From the listing below, set down exactly the lines between the one holding "This 18-core VPS" and the one holding "So, what are", inclusive. No other line is wanted.

—————

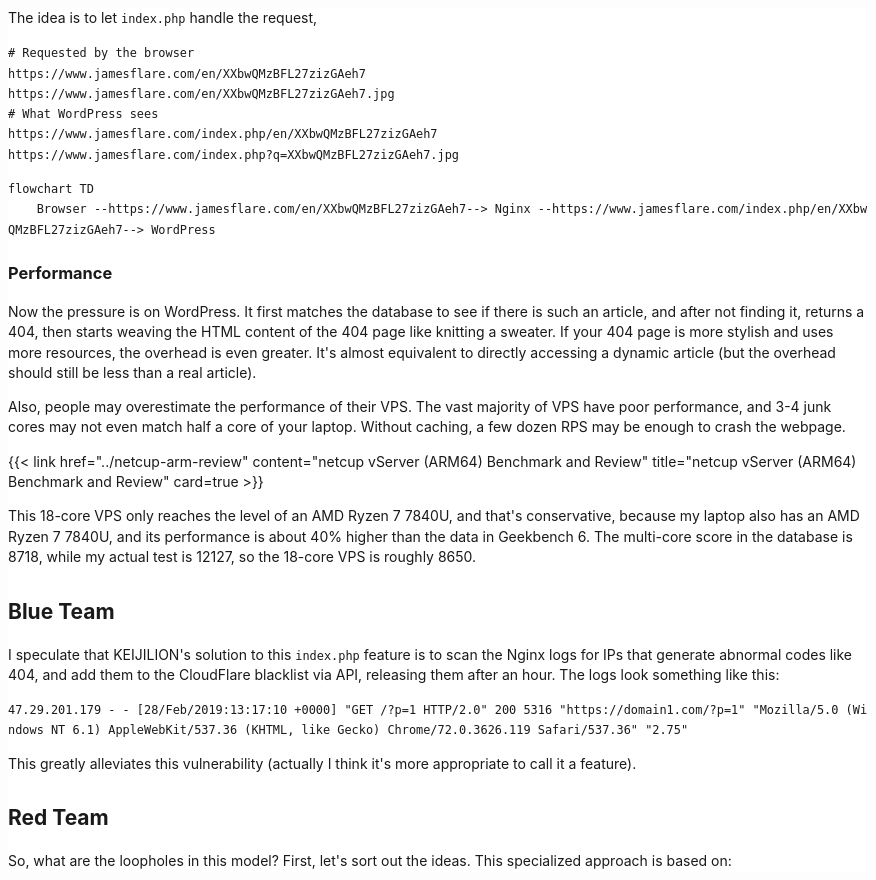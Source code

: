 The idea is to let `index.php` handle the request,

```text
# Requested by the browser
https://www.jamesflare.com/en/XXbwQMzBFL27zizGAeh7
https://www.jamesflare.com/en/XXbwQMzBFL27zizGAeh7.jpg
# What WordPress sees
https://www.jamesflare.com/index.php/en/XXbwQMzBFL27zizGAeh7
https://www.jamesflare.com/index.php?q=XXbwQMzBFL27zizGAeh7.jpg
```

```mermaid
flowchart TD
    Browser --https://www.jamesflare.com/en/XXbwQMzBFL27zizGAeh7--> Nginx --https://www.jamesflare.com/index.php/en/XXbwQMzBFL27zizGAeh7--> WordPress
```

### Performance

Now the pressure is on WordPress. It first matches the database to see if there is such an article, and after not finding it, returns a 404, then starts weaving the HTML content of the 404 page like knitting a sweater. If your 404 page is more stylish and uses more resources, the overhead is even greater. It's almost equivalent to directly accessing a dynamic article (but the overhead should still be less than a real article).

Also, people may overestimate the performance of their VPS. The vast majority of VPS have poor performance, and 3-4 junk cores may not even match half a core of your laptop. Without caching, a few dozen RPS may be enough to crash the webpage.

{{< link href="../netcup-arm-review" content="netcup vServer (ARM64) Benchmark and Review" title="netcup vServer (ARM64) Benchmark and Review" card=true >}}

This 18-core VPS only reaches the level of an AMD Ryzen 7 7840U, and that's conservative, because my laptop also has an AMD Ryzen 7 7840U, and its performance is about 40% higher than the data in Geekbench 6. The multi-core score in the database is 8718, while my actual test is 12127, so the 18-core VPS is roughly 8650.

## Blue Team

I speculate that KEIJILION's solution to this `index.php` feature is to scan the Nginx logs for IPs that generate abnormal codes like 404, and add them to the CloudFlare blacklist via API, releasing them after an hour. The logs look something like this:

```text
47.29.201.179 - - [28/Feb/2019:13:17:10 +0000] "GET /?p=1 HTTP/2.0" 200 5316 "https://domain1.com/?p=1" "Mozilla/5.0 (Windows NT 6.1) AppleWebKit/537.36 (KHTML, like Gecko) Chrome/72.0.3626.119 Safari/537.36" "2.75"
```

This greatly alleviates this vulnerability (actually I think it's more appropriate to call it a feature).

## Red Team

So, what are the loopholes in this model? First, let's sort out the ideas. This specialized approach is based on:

—————

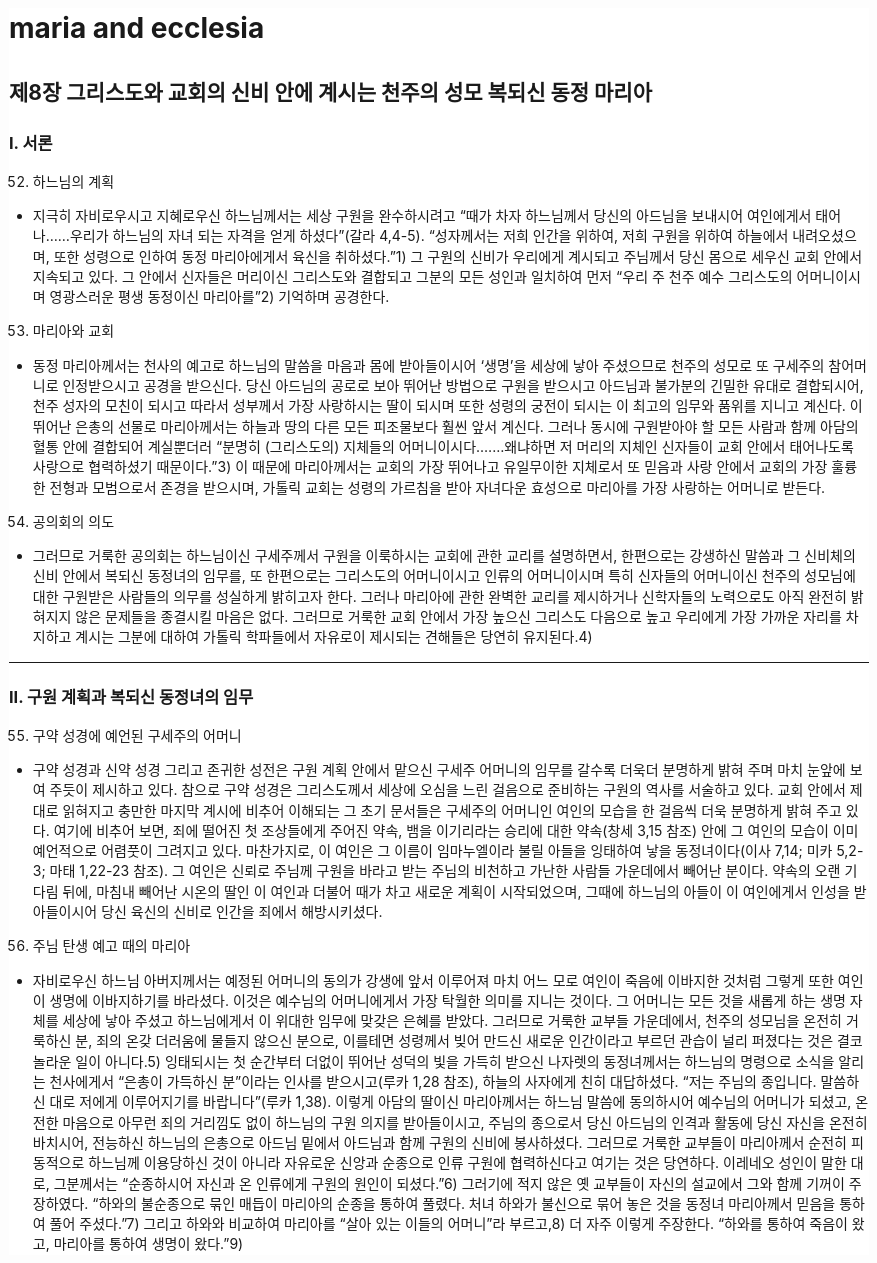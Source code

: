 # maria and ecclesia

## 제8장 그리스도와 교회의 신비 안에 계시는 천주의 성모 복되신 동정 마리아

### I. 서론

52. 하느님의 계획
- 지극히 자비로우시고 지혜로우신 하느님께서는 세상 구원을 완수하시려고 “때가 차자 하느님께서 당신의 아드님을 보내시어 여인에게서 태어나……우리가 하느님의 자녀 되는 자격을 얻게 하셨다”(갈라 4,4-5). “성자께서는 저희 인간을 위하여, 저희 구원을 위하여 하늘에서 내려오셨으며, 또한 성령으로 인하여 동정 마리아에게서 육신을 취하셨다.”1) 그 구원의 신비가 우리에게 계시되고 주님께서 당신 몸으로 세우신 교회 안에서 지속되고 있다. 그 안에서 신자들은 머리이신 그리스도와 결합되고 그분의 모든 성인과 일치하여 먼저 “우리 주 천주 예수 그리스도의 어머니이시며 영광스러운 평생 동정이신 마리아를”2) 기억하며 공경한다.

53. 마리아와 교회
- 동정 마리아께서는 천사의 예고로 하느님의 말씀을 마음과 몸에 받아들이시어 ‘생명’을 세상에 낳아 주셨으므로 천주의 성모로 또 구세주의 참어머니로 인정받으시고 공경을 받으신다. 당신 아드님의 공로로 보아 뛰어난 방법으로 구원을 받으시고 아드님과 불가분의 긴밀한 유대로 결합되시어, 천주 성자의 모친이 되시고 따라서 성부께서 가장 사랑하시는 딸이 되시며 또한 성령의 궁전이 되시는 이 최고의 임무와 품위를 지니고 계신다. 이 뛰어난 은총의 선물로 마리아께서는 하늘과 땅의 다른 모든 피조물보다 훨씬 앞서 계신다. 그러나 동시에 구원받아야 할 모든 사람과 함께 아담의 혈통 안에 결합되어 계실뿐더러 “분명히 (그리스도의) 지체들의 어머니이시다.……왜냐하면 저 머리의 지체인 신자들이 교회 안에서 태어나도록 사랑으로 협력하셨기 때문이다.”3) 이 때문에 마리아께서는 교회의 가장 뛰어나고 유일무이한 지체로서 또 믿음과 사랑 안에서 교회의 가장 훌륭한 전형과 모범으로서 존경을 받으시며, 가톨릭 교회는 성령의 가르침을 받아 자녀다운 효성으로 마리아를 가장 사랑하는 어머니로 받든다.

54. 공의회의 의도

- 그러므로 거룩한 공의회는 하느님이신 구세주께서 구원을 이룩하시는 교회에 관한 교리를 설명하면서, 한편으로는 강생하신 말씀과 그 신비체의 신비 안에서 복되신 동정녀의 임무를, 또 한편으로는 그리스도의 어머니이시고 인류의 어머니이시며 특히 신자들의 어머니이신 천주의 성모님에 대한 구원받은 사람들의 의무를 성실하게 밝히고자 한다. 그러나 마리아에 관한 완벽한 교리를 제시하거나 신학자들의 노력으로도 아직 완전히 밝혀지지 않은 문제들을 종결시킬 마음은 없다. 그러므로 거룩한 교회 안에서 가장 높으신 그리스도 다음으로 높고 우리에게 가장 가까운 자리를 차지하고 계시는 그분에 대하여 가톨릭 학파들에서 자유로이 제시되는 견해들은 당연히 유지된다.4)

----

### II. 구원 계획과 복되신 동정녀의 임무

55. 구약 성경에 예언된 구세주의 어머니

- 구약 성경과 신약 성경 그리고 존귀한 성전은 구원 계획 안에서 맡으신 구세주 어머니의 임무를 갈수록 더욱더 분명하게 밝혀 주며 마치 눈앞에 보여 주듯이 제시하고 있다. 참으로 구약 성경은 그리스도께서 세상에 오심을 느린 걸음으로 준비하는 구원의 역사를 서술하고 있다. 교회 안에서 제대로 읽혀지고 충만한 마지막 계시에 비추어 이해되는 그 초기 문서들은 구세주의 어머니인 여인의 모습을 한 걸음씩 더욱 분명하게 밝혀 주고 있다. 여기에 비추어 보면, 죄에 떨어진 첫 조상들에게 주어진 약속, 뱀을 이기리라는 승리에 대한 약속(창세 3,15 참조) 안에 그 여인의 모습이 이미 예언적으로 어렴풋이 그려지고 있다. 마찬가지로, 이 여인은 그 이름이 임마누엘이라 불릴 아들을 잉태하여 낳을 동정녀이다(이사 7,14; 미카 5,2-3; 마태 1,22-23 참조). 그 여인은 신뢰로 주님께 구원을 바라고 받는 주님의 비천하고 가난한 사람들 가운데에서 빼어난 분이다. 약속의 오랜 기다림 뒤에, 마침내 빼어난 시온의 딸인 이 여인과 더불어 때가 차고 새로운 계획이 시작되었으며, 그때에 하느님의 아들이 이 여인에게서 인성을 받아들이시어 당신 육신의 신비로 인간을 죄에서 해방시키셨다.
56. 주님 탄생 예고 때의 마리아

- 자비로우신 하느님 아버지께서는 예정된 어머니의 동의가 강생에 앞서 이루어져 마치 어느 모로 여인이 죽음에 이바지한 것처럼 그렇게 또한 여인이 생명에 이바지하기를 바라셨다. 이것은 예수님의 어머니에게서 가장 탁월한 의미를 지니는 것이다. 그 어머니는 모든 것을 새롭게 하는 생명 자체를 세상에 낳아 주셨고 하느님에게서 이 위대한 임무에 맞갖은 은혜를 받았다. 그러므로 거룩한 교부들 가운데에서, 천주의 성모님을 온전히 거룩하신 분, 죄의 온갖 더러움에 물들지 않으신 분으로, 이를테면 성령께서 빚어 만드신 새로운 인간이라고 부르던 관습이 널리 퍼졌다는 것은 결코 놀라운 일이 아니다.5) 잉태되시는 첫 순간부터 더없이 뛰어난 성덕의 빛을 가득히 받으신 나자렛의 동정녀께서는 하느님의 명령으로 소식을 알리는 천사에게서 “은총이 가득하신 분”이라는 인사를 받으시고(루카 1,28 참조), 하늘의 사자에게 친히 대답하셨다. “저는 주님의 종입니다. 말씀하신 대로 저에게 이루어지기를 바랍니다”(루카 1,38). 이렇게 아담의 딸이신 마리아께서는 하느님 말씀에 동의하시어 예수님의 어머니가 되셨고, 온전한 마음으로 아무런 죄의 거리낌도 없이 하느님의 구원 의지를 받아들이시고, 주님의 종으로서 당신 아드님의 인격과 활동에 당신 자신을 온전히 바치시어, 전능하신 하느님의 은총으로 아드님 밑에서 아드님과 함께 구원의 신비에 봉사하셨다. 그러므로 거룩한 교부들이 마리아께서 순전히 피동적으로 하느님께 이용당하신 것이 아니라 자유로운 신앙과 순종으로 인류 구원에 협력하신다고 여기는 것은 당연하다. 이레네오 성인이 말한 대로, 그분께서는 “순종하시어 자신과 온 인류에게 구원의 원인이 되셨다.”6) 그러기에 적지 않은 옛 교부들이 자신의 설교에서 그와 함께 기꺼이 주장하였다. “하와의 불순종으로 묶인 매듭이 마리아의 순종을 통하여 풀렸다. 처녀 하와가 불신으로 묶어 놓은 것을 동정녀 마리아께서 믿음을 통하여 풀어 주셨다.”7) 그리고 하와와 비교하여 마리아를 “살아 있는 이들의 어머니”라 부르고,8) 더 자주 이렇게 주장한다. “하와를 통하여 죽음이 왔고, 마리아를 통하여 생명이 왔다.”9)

—————

OUTPUT FOR THIS EXERCISE
This 18-core VPS only reaches the level of an AMD Ryzen 7 7840U, and that's conservative, because my laptop also has an AMD Ryzen 7 7840U, and its performance is about 40% higher than the data in Geekbench 6. The multi-core score in the database is 8718, while my actual test is 12127, so the 18-core VPS is roughly 8650.

## Blue Team

I speculate that KEIJILION's solution to this `index.php` feature is to scan the Nginx logs for IPs that generate abnormal codes like 404, and add them to the CloudFlare blacklist via API, releasing them after an hour. The logs look something like this:

```text
47.29.201.179 - - [28/Feb/2019:13:17:10 +0000] "GET /?p=1 HTTP/2.0" 200 5316 "https://domain1.com/?p=1" "Mozilla/5.0 (Windows NT 6.1) AppleWebKit/537.36 (KHTML, like Gecko) Chrome/72.0.3626.119 Safari/537.36" "2.75"
```

This greatly alleviates this vulnerability (actually I think it's more appropriate to call it a feature).

## Red Team

So, what are the loopholes in this model? First, let's sort out the ideas. This specialized approach is based on:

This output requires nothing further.